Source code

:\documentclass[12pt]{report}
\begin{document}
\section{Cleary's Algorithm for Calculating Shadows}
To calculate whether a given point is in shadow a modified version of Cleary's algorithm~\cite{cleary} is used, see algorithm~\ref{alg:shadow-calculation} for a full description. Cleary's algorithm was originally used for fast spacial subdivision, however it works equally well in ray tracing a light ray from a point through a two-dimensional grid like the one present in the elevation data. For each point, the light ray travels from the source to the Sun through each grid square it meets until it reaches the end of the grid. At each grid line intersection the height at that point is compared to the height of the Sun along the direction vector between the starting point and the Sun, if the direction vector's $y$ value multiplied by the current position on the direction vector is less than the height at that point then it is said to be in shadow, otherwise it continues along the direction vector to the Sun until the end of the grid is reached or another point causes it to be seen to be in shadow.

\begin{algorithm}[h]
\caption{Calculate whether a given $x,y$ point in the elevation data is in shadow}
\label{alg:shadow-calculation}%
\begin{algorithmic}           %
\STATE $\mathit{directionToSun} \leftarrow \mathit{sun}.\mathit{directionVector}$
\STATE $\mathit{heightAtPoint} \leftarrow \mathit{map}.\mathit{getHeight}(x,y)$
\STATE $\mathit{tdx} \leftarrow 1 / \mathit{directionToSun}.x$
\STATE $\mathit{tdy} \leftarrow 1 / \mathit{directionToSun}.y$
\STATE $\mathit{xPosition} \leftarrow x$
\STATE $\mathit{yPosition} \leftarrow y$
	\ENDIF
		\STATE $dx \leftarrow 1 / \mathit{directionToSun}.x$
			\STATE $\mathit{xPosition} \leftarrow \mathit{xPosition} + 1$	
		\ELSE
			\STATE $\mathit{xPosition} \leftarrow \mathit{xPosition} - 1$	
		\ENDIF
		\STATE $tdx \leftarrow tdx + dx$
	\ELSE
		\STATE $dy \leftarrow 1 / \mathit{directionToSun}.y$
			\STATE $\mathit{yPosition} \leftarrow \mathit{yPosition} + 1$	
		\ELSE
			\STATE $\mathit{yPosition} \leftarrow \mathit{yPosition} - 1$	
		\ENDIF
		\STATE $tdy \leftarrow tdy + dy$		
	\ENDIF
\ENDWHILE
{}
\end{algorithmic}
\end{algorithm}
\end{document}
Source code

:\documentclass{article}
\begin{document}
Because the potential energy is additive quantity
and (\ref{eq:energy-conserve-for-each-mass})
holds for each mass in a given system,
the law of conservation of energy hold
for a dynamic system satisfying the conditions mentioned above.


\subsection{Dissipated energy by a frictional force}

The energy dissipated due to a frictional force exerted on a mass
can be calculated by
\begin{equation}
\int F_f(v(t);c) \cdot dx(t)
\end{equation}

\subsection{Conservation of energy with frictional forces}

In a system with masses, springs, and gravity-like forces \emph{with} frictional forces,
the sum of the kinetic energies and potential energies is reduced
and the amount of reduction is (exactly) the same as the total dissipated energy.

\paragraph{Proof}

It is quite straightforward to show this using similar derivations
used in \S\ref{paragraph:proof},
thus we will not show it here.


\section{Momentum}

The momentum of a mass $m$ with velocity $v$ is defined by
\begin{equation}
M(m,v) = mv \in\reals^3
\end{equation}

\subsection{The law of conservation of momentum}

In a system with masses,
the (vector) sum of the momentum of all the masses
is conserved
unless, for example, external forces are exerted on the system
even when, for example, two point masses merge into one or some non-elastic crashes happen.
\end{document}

- [Action item]: Search the listing for the word "example". Copy every line in which it occurs.

- [Response to the task]:
unless, for example, external forces are exerted on the system
even when, for example, two point masses merge into one or some non-elastic crashes happen.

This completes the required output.